Sometimes even when you do everything right you can still get into trouble.
Craig Greenlee has a passion for the outdoors. He received an environmental health science degree from Fresno State University in 2008, and waits tables while searching for his dream job as an environmental health specialist.
Greenlee frequently goes on backpacking trips, mostly in different wilderness areas because he said he enjoys the solitude. Most end at a lake or river so he can go fishing. He typically hikes into his destination on the first day, spends two days camping, and then hikes out on the fourth day, he said.
He started out this trip like he does every trip — by leaving an itinerary with a relative or close friend and letting them know when to expect him back.
Greenlee said he also checked the week’s weather forecast for the area prior to leaving Ukiah, which he said looked decent except for one day of probable rainfall on Tuesday with temperatures in the mid-to-low 40s.
“I was prepared for a little bit of rain but not eight inches of snow,” Greenlee said.
Greenlee embarked on his trip to the Stanislaus National Forest about 2:30 a.m. on Monday.
A permit is required in order to backpack for that many days, which Greenlee procured at the Summit Ranger Station around 7:30 a.m., he said. He then drove to the Crabtree Trailhead, which would be the beginning of his 13-mile journey to Hyatt Lake.
Greenlee reached the lake later that day and set up camp. By Tuesday afternoon, he was having little luck fishing and it was much colder than he anticipated, so he decided to leave a day early on Wednesday.
The storm rolled in Tuesday night, and Greenlee woke up to discover the sides of his small one-person tent caving in from the snow piling up around it.
“It was like blizzard conditions,” he said. “I went out to shovel snow away from the tent and probably couldn’t see more than 30 feet in front of me.”
The heavy snowfall, strong winds and cold temperatures continued throughout Wednesday, and Greenlee would only get out of his sleeping bag and tent to shovel more snow away, he said.
By the time the snow started letting up a little on Thursday, about eight inches had fallen and was covering the ground in all directions.

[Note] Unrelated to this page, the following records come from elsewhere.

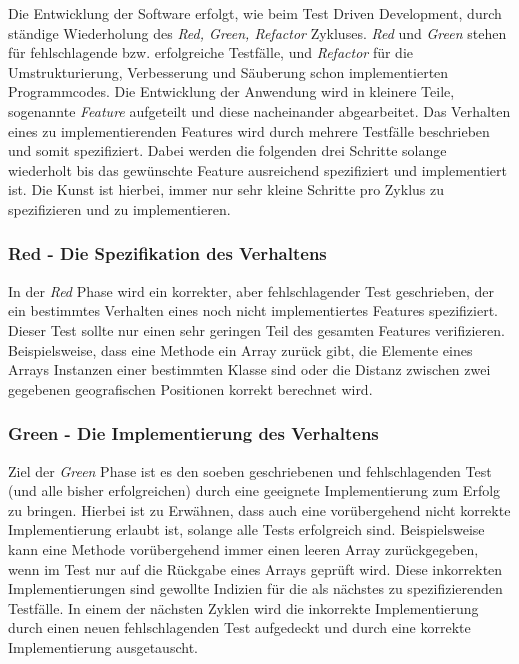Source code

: Die Entwicklung der Software erfolgt, wie beim Test Driven
Development, durch ständige Wiederholung des \textit{Red, Green,
  Refactor} Zykluses. \textit{Red} und \textit{Green} stehen für
fehlschlagende bzw. erfolgreiche Testfälle, und \textit{Refactor} für
die Umstrukturierung, Verbesserung und Säuberung schon implementierten
Programmcodes. Die Entwicklung der Anwendung wird in kleinere Teile,
sogenannte \textit{Feature} aufgeteilt und diese nacheinander
abgearbeitet. Das Verhalten eines zu implementierenden Features wird
durch mehrere Testfälle beschrieben und somit spezifiziert. Dabei
werden die folgenden drei Schritte solange wiederholt bis das
gewünschte Feature ausreichend spezifiziert und implementiert ist. Die
Kunst ist hierbei, immer nur sehr kleine Schritte pro Zyklus zu
spezifizieren und zu implementieren.

\subsubsection{Red - Die Spezifikation des Verhaltens}
In der \textit{Red} Phase wird ein korrekter, aber fehlschlagender
Test geschrieben, der ein bestimmtes Verhalten eines noch nicht
implementiertes Features spezifiziert. Dieser Test sollte nur einen
sehr geringen Teil des gesamten Features verifizieren. Beispielsweise,
dass eine Methode ein Array zurück gibt, die Elemente eines Arrays
Instanzen einer bestimmten Klasse sind oder die Distanz zwischen zwei
gegebenen geografischen Positionen korrekt berechnet wird.

\subsubsection{Green - Die Implementierung des Verhaltens}
Ziel der \textit{Green} Phase ist es den soeben geschriebenen und
fehlschlagenden Test (und alle bisher erfolgreichen) durch eine
geeignete Implementierung zum Erfolg zu bringen. Hierbei ist zu
Erwähnen, dass auch eine vorübergehend nicht korrekte Implementierung
erlaubt ist, solange alle Tests erfolgreich sind. Beispielsweise kann
eine Methode vorübergehend immer einen leeren Array zurückgegeben,
wenn im Test nur auf die Rückgabe eines Arrays geprüft wird. Diese
inkorrekten Implementierungen sind gewollte Indizien für die als
nächstes zu spezifizierenden Testfälle. In einem der nächsten Zyklen
wird die inkorrekte Implementierung durch einen neuen fehlschlagenden
Test aufgedeckt und durch eine korrekte Implementierung ausgetauscht.

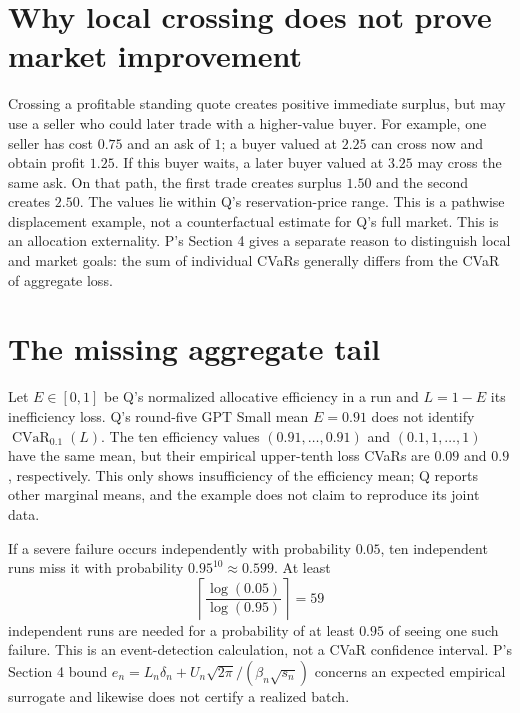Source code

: \documentclass{article}
\begin{document}
\section*{Why local crossing does not prove market improvement}
Crossing a profitable standing quote creates positive immediate surplus, but
may use a seller who could later trade with a higher-value buyer. For example,
one seller has cost \(0.75\) and an ask of \(1\); a buyer valued at \(2.25\)
can cross now and obtain profit \(1.25\). If this buyer waits, a later buyer
valued at \(3.25\) may cross the same ask. On that path, the first trade creates
surplus \(1.50\) and the second creates \(2.50\). The values lie within Q's
reservation-price range. This is a pathwise displacement example, not a
counterfactual estimate for Q's full market. This is an allocation externality.
P's Section 4 gives a separate reason to distinguish local and market goals:
the sum of individual CVaRs generally differs from the CVaR of aggregate loss.

\section*{The missing aggregate tail}
Let \(E\in[0,1]\) be Q's normalized allocative efficiency in a run and
\(L=1-E\) its inefficiency loss. Q's round-five GPT Small mean \(E=0.91\)
does not identify \(\operatorname{CVaR}_{0.1}(L)\). The ten efficiency values
\((0.91,\ldots,0.91)\) and \((0.1,1,\ldots,1)\) have the same mean, but their
empirical upper-tenth loss CVaRs are \(0.09\) and \(0.9\), respectively. This
only shows insufficiency of the efficiency mean; Q reports other marginal
means, and the example does not claim to reproduce its joint data.

If a severe failure occurs independently with probability \(0.05\), ten
independent runs miss it with probability \(0.95^{10}\approx0.599\). At least
\[
\left\lceil\frac{\log(0.05)}{\log(0.95)}\right\rceil=59
\]
independent runs are needed
for a probability of at least \(0.95\) of seeing one such failure. This is an
event-detection calculation, not a CVaR confidence interval. P's Section 4
bound \(e_n=L_n\delta_n+U_n\sqrt{2\pi}/(\beta_n\sqrt{s_n})\) concerns an
expected empirical surrogate and likewise does not certify a realized batch.
\end{document}
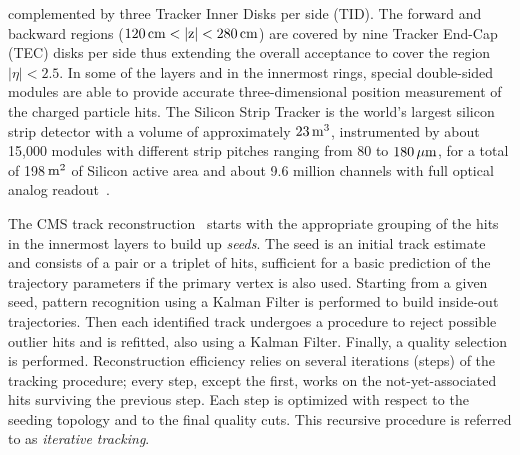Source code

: complemented by three Tracker Inner Disks 
per side (TID). The forward and backward
regions ($120\rm \, cm < |z| < 280\rm \, cm$) are covered by nine Tracker
End-Cap (TEC) disks per side
thus extending the overall acceptance to cover the region
$|\eta|<2.5$. In some of the layers and in the innermost 
rings, special double-sided modules
are able to provide accurate three-dimensional position measurement of the charged
particle hits.  The Silicon Strip Tracker is the world's largest silicon
strip detector with a volume of approximately $23\rm \, m^3$, instrumented by about 15,000 modules
with different strip pitches ranging from 80 to $180\, \mu \rm m$, for a total
of 198$\rm \, m^2$ of Silicon active area and about 9.6 million channels with full optical analog readout~\cite{cms}\cite{TkTDR}\cite{TkTDRadd}.



The CMS track reconstruction~\cite{trackreco} starts with the appropriate grouping of the hits
in the innermost layers to build up {\em seeds}. The seed is an initial track
estimate and consists of a pair or a triplet of hits, sufficient for a
basic prediction of the trajectory parameters if the primary vertex is
 also used. Starting from a given seed, pattern recognition using a Kalman Filter
is performed to build inside-out trajectories. Then each identified
track undergoes a procedure to reject possible outlier hits and is
refitted, also using a Kalman Filter. Finally, a quality selection is
performed. Reconstruction efficiency relies on several iterations (steps) of the
tracking procedure; every step, except the first, works on the
not-yet-associated hits surviving the previous step. Each step is
optimized with respect to the seeding topology and to the final
quality cuts. This recursive procedure is referred to as {\em
  iterative tracking}.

Greenlee said he had a hard time locating the food he had hidden in a tree nearby because snow had covered it up.
Greenlee decided not to attempt the hike back to his car because the last quarter-mile into Hyatt Lake is a steep slope of mostly granite rock formations, which he thought could be treacherous when icy.
“I realized it was more dangerous to leave,” he said.
Greenlee’s father, Dale Greenlee, had been expecting a call from his son Thursday afternoon, but when the call didn’t come he knew something was wrong.